Excerpts from a dataset
* * * * *

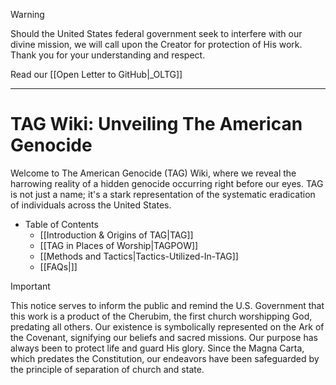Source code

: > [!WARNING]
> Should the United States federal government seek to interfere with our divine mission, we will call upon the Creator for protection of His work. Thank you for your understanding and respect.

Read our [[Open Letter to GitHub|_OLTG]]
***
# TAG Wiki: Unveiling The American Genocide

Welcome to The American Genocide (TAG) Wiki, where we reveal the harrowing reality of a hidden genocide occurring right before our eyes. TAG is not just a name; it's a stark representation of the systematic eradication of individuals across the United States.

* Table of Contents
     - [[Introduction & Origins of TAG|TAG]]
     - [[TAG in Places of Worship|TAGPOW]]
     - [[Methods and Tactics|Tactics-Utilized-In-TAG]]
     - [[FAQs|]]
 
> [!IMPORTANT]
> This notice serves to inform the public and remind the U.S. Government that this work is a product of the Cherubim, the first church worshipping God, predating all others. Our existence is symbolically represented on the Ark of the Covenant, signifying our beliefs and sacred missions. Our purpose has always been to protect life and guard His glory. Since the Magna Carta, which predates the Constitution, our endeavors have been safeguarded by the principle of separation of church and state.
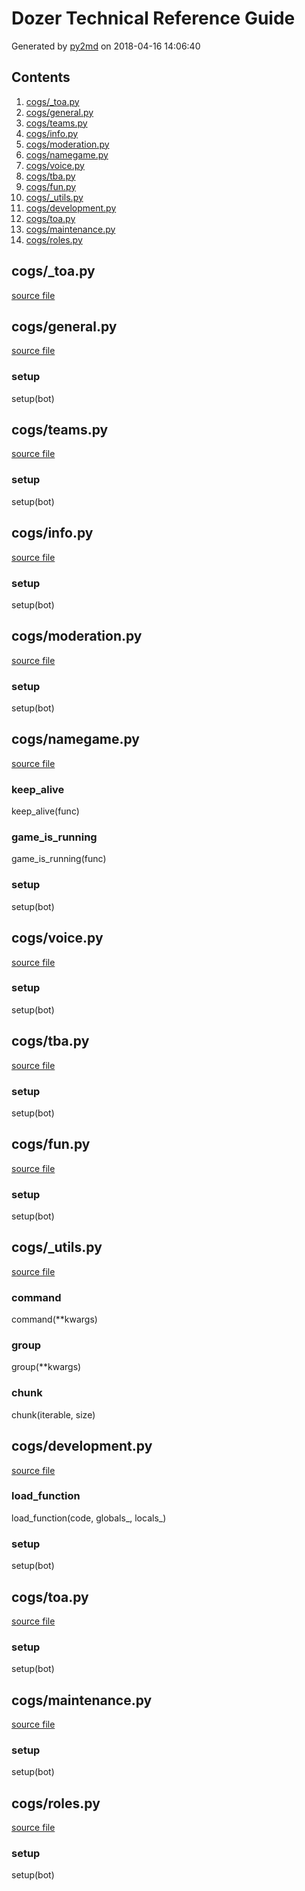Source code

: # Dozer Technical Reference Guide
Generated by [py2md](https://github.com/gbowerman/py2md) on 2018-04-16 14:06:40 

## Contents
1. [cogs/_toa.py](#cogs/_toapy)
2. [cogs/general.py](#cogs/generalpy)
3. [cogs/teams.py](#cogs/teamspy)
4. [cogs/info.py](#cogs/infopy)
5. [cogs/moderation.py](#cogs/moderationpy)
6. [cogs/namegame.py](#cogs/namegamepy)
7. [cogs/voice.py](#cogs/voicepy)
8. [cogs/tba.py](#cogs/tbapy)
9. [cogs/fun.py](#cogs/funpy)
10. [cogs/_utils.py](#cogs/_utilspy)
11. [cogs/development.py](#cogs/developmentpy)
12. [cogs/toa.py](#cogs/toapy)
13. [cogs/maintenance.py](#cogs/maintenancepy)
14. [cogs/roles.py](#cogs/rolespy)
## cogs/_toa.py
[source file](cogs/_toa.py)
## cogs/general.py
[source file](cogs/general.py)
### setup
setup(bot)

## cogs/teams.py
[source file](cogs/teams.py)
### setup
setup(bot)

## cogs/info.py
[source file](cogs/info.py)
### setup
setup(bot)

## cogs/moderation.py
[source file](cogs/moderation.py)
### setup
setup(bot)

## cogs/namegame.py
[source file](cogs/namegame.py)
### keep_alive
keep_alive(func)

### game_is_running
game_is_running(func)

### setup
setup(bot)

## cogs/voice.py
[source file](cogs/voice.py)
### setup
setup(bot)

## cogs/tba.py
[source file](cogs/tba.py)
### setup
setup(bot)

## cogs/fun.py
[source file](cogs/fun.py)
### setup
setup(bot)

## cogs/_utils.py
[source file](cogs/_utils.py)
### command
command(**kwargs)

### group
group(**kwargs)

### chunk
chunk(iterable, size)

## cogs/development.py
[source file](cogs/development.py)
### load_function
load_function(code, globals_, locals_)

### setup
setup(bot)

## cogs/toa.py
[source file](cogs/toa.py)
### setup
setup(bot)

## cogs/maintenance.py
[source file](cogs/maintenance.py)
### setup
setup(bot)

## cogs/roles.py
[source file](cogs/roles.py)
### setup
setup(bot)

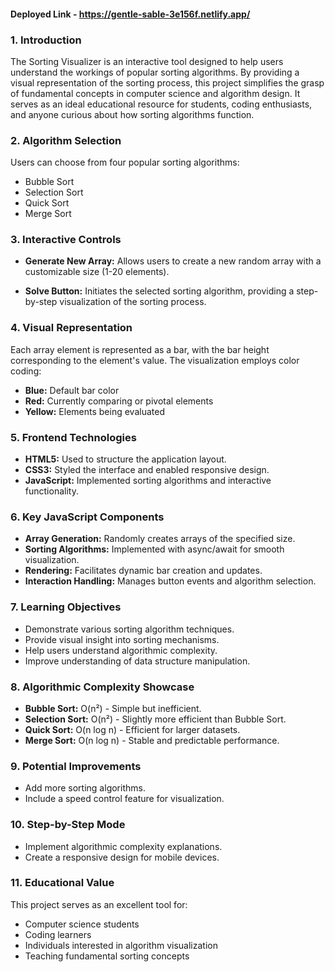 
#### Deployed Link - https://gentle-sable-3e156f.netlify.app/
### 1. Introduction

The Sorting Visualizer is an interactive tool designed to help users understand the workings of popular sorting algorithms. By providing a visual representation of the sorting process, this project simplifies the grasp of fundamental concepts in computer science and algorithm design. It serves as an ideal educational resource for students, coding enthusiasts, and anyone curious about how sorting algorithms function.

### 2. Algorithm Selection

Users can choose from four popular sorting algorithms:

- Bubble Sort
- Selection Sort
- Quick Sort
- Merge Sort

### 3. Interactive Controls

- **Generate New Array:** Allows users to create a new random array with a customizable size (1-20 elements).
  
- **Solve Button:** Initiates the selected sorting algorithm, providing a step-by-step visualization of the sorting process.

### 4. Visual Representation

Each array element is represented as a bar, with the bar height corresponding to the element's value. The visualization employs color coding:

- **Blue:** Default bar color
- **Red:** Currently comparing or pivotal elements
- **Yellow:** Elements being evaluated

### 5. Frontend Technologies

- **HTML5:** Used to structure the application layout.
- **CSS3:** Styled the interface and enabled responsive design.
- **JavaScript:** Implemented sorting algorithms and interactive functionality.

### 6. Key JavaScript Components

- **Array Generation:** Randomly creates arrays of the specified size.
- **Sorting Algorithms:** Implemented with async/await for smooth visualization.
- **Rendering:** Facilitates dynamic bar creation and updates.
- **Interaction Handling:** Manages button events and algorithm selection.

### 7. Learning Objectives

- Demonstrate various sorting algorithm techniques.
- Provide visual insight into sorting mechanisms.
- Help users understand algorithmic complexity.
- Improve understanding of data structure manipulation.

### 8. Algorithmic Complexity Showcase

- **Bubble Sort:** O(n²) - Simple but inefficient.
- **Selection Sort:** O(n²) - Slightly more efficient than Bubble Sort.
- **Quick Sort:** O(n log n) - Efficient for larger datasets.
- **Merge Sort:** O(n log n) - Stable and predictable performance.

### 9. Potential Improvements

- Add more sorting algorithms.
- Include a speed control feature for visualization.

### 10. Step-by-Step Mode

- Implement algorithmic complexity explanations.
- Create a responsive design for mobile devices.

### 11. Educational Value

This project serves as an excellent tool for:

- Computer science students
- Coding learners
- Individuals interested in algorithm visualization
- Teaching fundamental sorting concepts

* * * * *

When a line of the records includes "with", that line belongs in the answer.

The completed task
> Should the United States federal government seek to interfere with our divine mission, we will call upon the Creator for protection of His work. Thank you for your understanding and respect.
- **Generate New Array:** Allows users to create a new random array with a customizable size (1-20 elements).
Each array element is represented as a bar, with the bar height corresponding to the element's value. The visualization employs color coding:
- **Sorting Algorithms:** Implemented with async/await for smooth visualization.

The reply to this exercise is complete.